_EXERCISE DESCRIPTION_
Hunt for the word "about" across the entries below, copying each line that holds it.

_ENTRIES SUPPLIED_
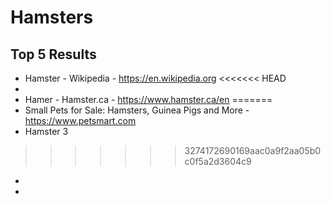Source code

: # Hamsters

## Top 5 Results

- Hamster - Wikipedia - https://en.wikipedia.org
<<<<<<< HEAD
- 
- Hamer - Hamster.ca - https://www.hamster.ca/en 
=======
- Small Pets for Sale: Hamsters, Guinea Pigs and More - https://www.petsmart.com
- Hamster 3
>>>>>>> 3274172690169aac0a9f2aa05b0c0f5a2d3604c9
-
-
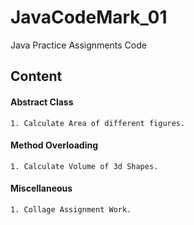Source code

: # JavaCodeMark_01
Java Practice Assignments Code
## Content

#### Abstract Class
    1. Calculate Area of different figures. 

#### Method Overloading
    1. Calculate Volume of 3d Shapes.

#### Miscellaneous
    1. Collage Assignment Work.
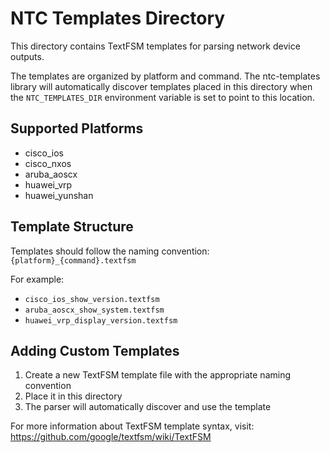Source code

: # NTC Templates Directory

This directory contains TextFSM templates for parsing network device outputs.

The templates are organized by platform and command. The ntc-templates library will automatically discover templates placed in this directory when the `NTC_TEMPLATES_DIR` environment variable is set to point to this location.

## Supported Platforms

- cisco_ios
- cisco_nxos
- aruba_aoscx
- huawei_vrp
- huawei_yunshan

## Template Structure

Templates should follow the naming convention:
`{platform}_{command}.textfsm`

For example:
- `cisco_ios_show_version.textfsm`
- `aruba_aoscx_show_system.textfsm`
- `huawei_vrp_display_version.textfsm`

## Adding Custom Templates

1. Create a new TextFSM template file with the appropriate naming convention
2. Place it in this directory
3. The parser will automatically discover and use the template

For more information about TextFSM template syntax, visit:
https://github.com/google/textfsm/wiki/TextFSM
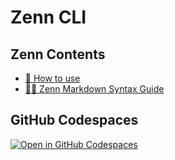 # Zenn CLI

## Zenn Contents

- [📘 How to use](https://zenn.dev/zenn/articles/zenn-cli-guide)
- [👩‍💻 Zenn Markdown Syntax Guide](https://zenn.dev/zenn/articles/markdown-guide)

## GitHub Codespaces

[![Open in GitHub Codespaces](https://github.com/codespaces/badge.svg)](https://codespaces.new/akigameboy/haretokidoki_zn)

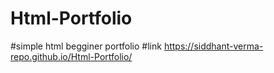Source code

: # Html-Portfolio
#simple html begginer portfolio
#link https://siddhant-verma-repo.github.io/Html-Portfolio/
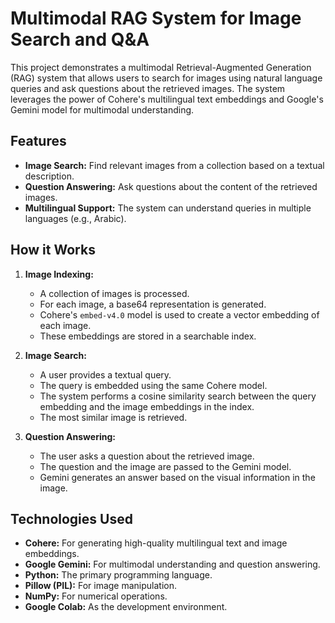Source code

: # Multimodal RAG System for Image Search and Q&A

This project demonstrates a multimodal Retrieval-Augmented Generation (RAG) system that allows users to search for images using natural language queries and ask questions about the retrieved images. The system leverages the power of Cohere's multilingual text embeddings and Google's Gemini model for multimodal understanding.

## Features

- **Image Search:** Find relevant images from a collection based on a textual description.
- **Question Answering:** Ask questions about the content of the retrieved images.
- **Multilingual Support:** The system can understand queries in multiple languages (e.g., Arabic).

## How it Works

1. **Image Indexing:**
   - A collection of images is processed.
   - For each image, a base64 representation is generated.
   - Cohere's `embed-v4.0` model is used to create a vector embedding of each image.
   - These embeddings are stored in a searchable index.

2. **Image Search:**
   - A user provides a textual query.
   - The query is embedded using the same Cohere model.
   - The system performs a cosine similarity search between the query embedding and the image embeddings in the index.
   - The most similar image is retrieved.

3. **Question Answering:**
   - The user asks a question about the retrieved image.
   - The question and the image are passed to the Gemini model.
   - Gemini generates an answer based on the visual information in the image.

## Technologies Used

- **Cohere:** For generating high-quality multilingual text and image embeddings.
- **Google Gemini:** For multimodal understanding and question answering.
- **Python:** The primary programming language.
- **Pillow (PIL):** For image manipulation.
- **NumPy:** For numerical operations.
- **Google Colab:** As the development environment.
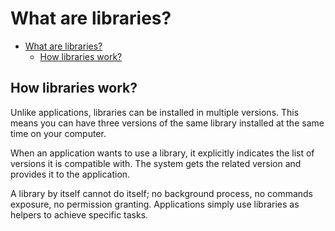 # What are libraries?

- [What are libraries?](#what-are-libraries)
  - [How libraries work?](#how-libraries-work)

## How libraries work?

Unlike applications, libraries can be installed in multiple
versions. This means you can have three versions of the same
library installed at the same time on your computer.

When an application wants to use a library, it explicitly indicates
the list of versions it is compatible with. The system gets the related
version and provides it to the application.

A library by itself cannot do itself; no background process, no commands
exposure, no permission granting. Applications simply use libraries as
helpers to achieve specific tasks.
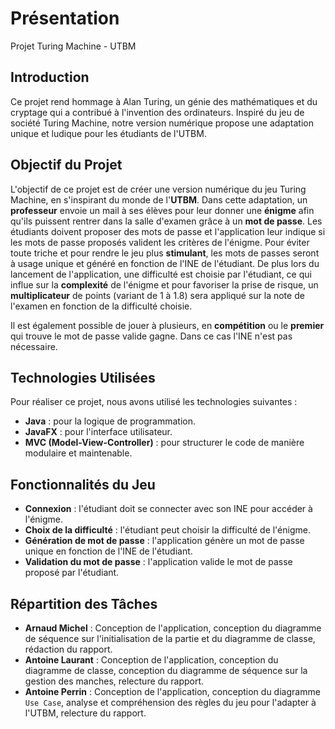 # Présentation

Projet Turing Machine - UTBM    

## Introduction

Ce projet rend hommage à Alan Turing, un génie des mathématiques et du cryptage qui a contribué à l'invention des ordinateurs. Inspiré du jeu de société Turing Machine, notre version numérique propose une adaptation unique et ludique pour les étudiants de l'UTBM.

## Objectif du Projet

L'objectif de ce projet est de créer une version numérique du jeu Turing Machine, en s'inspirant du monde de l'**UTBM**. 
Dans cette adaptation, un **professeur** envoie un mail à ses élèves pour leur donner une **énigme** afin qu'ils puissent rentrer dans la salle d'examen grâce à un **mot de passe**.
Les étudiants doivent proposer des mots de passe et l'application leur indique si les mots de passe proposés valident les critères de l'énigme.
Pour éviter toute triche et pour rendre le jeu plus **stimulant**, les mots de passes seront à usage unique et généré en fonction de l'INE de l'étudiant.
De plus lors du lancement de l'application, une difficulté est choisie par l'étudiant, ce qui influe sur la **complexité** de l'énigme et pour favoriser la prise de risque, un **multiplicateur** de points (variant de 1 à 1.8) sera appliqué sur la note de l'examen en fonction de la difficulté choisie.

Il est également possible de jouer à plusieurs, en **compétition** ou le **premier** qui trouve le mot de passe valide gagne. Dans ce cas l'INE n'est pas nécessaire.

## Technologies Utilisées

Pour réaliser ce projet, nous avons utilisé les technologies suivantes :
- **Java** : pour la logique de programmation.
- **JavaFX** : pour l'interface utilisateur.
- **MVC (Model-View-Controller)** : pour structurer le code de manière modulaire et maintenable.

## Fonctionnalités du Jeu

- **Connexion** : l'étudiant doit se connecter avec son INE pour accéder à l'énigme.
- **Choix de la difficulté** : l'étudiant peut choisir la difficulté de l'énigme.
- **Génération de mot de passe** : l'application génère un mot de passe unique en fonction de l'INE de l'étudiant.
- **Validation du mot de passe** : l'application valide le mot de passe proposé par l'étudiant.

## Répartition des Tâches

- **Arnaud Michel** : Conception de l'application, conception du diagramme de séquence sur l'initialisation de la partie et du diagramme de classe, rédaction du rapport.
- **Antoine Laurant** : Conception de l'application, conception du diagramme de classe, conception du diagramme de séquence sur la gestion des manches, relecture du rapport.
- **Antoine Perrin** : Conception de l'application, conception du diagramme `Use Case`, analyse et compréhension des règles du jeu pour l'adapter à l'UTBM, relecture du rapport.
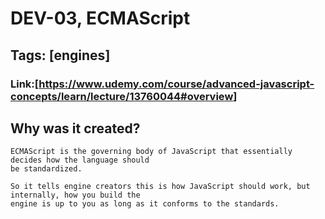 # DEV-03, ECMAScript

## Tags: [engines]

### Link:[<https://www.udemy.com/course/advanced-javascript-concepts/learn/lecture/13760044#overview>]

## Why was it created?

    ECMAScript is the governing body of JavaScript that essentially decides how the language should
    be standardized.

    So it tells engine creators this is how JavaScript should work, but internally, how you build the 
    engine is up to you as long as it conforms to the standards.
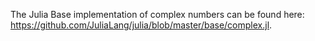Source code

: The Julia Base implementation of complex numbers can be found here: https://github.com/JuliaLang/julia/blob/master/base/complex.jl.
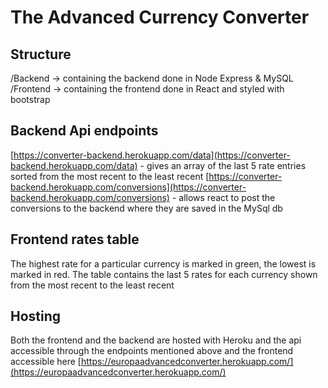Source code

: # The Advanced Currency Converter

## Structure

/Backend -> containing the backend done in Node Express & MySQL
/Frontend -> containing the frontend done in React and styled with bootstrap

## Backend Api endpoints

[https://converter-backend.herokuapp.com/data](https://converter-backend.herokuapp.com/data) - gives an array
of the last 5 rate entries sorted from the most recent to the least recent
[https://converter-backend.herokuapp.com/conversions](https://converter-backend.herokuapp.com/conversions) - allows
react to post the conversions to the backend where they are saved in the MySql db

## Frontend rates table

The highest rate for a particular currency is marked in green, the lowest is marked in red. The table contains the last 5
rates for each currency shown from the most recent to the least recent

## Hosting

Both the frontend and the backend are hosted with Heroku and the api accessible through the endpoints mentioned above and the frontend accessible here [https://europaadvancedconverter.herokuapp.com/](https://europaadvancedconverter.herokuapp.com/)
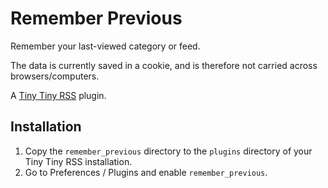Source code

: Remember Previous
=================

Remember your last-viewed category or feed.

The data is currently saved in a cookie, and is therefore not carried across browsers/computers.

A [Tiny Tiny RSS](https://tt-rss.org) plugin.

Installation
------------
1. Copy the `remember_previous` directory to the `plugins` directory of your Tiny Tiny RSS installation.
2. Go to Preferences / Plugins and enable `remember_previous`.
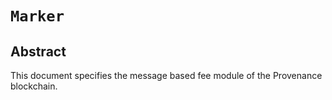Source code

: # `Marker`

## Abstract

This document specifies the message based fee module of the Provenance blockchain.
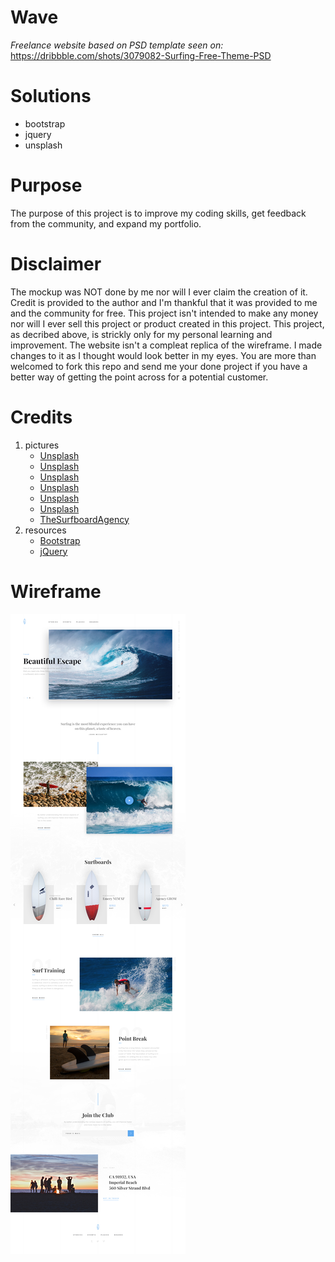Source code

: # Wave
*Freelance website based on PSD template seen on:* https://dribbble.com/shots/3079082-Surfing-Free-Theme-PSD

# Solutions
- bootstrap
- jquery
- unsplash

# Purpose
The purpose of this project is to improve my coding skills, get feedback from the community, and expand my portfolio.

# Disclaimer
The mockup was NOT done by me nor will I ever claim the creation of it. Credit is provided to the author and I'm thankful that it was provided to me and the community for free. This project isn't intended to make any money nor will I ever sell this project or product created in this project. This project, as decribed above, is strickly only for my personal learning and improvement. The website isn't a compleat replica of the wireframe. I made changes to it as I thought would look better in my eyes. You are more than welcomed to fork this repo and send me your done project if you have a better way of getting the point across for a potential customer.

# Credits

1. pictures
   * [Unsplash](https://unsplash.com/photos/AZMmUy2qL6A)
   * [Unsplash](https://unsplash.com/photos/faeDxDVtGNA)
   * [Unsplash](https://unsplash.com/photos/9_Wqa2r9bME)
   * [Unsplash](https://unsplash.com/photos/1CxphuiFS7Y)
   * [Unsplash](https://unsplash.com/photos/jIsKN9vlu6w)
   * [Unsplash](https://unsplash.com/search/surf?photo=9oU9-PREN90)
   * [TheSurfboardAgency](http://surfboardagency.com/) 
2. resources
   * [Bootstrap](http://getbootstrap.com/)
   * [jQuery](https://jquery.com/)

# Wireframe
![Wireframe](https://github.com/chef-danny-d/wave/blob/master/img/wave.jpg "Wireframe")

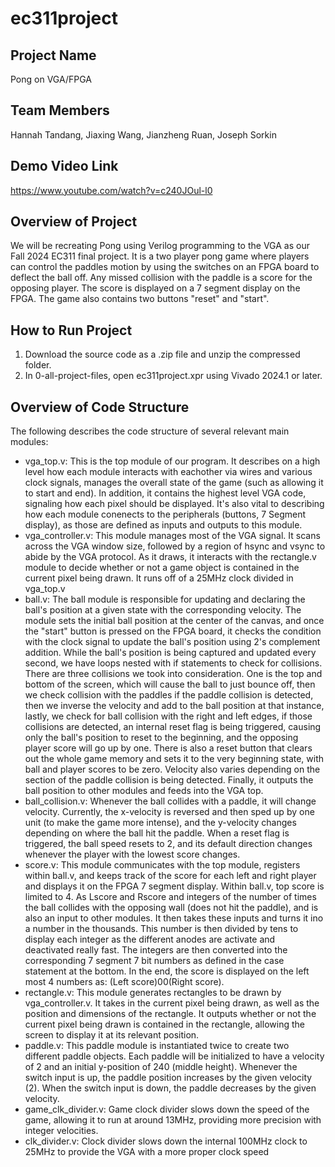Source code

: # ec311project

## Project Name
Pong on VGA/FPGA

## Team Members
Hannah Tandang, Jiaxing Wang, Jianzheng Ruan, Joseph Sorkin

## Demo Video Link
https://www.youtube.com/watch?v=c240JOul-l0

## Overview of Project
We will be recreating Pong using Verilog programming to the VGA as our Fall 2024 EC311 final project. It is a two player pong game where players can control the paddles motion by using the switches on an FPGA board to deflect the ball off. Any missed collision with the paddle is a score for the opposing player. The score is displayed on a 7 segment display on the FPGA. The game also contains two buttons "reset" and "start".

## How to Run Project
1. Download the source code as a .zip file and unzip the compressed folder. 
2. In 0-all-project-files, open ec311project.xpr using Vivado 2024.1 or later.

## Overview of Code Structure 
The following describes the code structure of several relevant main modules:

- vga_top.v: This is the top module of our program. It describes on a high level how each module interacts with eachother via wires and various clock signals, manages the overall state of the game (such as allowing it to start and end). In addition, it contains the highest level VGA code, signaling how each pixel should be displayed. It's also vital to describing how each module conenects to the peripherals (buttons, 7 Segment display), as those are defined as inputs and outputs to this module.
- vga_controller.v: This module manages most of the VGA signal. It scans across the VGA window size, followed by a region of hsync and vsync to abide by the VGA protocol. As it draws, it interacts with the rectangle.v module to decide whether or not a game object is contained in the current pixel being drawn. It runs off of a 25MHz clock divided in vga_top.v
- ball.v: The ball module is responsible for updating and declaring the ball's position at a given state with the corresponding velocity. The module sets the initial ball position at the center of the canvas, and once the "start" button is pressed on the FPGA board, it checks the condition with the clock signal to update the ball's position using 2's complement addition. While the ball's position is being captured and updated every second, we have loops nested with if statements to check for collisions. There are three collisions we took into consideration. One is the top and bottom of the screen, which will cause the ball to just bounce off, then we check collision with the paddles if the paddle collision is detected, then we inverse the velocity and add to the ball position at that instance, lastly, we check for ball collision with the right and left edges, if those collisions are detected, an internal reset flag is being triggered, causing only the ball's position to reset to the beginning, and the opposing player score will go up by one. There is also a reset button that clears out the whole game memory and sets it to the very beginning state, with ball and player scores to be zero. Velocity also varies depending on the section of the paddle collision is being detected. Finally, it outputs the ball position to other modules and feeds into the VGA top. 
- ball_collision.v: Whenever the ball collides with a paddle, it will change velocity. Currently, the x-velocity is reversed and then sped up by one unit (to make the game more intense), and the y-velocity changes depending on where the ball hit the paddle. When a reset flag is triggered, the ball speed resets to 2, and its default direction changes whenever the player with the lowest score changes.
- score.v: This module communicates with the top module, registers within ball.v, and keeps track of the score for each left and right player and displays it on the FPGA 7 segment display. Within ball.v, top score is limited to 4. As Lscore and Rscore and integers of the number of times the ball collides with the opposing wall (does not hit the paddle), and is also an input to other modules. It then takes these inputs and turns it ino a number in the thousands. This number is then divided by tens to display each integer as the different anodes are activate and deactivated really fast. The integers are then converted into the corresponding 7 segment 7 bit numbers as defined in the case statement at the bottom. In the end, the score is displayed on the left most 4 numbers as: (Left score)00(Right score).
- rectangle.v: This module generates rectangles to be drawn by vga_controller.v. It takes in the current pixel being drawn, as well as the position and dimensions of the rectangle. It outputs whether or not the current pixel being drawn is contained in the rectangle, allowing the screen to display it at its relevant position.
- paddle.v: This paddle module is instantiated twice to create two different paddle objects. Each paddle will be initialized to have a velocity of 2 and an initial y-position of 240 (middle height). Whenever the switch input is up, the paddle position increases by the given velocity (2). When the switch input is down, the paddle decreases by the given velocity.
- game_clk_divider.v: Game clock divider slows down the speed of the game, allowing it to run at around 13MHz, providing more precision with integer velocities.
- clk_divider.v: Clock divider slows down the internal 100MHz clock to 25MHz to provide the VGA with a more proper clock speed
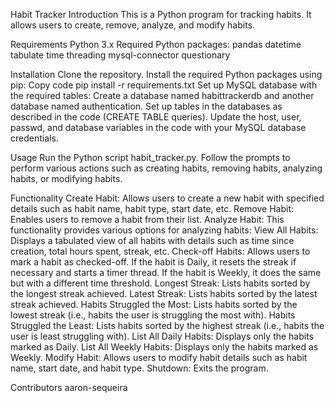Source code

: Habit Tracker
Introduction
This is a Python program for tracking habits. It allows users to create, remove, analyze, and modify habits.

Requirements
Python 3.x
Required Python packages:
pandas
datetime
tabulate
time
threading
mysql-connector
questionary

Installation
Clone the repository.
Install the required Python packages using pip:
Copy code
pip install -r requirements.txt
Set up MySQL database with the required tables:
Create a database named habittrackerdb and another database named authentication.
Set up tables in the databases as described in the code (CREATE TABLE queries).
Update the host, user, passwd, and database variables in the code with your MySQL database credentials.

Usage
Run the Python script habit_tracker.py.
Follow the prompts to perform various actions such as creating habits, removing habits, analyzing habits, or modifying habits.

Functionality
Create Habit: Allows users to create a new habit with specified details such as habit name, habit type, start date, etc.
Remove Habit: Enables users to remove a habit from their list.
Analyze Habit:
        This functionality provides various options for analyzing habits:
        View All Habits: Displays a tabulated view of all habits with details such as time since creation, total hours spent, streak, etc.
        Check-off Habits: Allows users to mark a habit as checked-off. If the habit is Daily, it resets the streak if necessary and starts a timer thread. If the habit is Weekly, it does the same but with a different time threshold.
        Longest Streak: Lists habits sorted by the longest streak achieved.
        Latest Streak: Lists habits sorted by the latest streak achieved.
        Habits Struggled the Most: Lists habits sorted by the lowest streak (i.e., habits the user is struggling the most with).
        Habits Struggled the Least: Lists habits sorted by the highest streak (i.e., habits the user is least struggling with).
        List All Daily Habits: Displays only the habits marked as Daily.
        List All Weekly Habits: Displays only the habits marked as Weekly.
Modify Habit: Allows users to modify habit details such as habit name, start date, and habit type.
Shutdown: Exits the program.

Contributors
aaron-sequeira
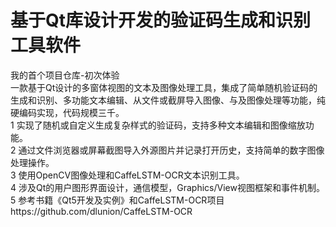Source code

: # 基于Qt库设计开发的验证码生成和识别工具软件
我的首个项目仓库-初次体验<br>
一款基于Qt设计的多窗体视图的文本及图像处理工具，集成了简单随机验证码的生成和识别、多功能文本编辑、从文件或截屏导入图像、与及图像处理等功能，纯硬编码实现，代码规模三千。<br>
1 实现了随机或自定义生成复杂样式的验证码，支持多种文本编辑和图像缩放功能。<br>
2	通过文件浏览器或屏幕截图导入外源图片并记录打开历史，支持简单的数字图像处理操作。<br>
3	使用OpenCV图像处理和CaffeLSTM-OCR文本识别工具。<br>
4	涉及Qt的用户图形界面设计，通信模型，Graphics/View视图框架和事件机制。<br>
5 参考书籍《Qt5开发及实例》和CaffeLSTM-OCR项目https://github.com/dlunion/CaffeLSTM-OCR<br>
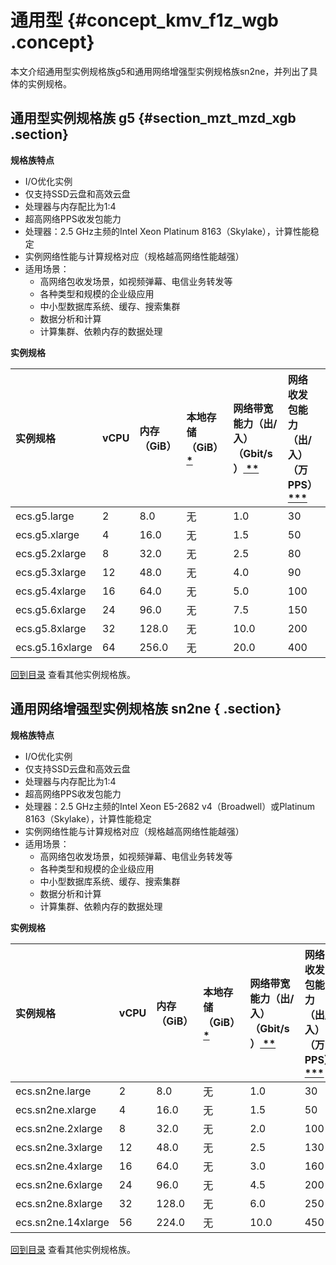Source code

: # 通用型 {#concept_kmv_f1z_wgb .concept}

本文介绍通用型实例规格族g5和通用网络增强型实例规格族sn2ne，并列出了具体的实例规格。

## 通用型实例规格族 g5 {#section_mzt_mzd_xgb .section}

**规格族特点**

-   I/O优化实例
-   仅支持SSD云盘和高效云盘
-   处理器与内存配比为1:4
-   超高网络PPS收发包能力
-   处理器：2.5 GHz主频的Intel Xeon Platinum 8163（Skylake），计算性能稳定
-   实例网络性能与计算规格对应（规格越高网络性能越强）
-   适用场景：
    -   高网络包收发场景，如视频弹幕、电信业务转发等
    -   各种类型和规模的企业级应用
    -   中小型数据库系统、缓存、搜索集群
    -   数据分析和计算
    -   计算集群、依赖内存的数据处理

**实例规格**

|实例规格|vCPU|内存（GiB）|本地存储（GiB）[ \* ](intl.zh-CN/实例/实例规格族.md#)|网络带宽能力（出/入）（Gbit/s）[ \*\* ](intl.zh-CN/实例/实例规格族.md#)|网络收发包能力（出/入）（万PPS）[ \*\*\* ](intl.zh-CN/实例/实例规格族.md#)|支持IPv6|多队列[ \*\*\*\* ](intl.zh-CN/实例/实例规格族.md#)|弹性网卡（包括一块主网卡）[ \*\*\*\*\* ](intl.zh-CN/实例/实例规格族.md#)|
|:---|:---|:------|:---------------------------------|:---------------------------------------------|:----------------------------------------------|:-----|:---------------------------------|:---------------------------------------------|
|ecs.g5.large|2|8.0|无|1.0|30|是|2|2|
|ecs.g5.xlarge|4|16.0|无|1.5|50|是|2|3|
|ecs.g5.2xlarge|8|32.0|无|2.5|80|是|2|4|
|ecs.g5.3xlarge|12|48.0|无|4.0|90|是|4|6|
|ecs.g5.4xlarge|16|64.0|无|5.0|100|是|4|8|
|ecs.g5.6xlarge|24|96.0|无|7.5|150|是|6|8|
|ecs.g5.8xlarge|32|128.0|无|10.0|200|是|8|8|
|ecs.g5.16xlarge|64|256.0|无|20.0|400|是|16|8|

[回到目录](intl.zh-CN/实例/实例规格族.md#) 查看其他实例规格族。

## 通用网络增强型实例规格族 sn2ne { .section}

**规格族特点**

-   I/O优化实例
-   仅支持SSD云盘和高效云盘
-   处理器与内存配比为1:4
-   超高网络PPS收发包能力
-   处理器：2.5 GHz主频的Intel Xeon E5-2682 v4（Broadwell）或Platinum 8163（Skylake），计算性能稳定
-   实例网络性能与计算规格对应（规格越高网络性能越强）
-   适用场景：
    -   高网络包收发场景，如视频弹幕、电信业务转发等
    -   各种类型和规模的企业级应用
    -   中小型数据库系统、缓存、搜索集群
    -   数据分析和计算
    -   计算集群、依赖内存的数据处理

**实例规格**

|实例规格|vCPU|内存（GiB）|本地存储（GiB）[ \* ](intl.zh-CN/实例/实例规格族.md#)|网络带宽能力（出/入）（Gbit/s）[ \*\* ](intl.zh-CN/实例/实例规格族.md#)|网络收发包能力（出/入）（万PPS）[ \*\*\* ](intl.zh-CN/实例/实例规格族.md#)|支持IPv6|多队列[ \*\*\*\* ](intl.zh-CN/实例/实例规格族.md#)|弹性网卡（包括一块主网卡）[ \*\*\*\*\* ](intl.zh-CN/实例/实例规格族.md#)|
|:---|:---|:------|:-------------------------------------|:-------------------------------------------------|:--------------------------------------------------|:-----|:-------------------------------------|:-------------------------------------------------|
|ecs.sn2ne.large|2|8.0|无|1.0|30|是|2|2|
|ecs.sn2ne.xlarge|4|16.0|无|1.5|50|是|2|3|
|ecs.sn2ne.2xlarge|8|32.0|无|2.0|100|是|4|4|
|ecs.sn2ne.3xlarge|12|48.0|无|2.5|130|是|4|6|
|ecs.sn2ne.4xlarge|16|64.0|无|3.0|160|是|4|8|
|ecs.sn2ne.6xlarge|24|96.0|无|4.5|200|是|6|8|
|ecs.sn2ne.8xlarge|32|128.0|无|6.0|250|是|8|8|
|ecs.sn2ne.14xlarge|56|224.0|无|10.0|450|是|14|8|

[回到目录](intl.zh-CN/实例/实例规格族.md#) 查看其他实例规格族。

_YOUR RESPONSE_
For more information about TextFSM template syntax, visit:
This project demonstrates a multimodal Retrieval-Augmented Generation (RAG) system that allows users to search for images using natural language queries and ask questions about the retrieved images. The system leverages the power of Cohere's multilingual text embeddings and Google's Gemini model for multimodal understanding.
- **Question Answering:** Ask questions about the content of the retrieved images.
   - The user asks a question about the retrieved image.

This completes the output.